4.1. Stanford Large-Scale 3D Indoor Spaces Data Set

The Stanford large-scale 3D indoor spaces (S3DIS) data set [33] is an RGB-D data set of six indoor areas. It features more than 215 million points that are collected over an area totalling more than 6000 m${}^2$. The areas are spread across three buildings, including educational facilities, offices, sanitary facilities, and hallways. The annotations are provided on the instance level and they distinguish six structural elements from seven furniture elements. This totals the 13 classes, including the building structures of ceiling, floor, wall, beam, column, window, and door, as well as the furniture elements of table, chair, sofa, bookcase, board, and clutter. The data set can be downloaded from http://buildingparser.stanford.edu/dataset.html.

4.2. Automotive Factory Data Set

This data set was collected using both the static Faro Focus3D X 130HDR laser scanner [34] and two DSLR cameras. In more detail, a Nikon D5500 [35] camera with an 8 mm fish-eye lens and a Sony Alpha 7R II [36] with a 25 mm fixed focal length lens were used. We generate a global point cloud comprising 13 tacts of car body assembly by the registration of several smaller point clouds collected at each scanner position. The final point cloud comprises more than one billion points before further pre-processing. The cleaning process is achieved using noise filters for coarse cleaning and fine tuning is done by hand. The resulting point set consists of 594,147,442 points. This accounts for a reduction of approximately 40% of the points after point cloud cleaning. Most of the removed points are noise points that are caused by reflections and the blur of moving objects, like people walking by the laser scanner.

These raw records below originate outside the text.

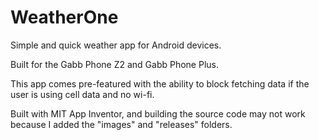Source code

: # WeatherOne

Simple and quick weather app for Android devices.

Built for the Gabb Phone Z2 and Gabb Phone Plus.

This app comes pre-featured with the ability to block fetching data if the user is using cell data and no wi-fi.

Built with MIT App Inventor, and building the source code may not work because I added the "images" and "releases" folders.
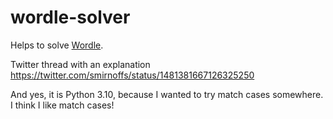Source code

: # wordle-solver
Helps to solve [Wordle](https://www.powerlanguage.co.uk/wordle/).

Twitter thread with an explanation https://twitter.com/smirnoffs/status/1481381667126325250

And yes, it is Python 3.10, because I wanted to try match cases somewhere. I think I like match cases!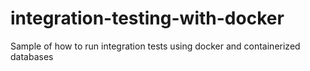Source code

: # integration-testing-with-docker
Sample of how to run integration tests using docker and containerized databases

The data set is divided into nine different classes, namely car, hanger, floor, band, lineside, wall, column, ceiling, and clutter. The labelling is manually done by the authors. The class clutter is a placeholder for all of the objects that cannot be assigned to one of the other classes. All of the remaining classes are either building structures or objects that can only be moved with high efforts; thus, they are essentially immovable and have to be considered during the planning tasks. The resulting data set is highly imbalanced with respect to the class distribution. Figure 3a depicts the class distribution of this data set. Clearly, there is a notable excess of points that belong to the class ceiling and relatively few points belong to the classes of wall and column. This is mainly due to the layered architecture of the ceiling that results in points that belong to the structure on various heights. Because walls and columns are mostly draped with other objects, like tools, cables, fire extinguishers, posters, and information signs, there is only a small number of points that truly belong to the classes of wall and column. This is also the reason why especially these two classes suffer from a high degree of missing data, i.e., holes in the point cloud. Any segmentation system has to cope with this class imbalance due to this inhomogeneous class distribution. Figure 3b illustrates the point cloud of one tact of car body assembly.

5. Results and Analysis

The proposed networks are evaluated on our custom automotive factory data set as well as the scientific data set S3DIS. The segmentation performance is measured with respect to their accuracy and the mean intersection over union. Further, the described ways of uncertainty quantification are evaluated in terms of accuracy after disregarding uncertain predictions. All of the considered models are implemented using Python’s open source library PyTorch [37]. The input point clouds comprising rooms or assembly tacts are cut into blocks and the number of points within these blocks is sampled to 4096. These blocks serve as input for all networks. All of the models are trained using mini-batch stochastic gradient descent with a batch size of 16 on the S3DIS and the automotive factory data set for the frequentist and the proposed dropout and Bayesian networks. The momentum parameter is set to $0.9$ for all the models. A decaying learning rate $lr$ is used with an initial learning rate of $lr=0.001$ in the frequentist and the dropout model, as well as $lr=0.01$ in the Bayesian model. The learning rate is decayed every 10 epochs by a factor of $0.7$ during frequentist and dropout training, as well as $0.9$ during Bayesian training. The batch size and the learning rate are optimized by using grid search and cross-validation. In the approximate Bayesian neural network, dropout is applied before the last three convolutional layers and the dropout rate is set to $0.1$ for the automotive factory data set. In the case of the S3DIS data set, dropout is only applied before the last convolutional layer with a dropout rate of $0.1$. Because we do not have dedicated prior information for the Bayesian model, the prior indicates that the parameter values should not diverge. Thus, we choose a prior expectation of zero for all parameters and a standard deviation of 4 and 8 for all weights and biases, respectively. In terms of approximating the posterior predictive distribution, we draw $K=50$ Monte Carlos samples. All of the considered models converge and training is stopped after 100 epochs.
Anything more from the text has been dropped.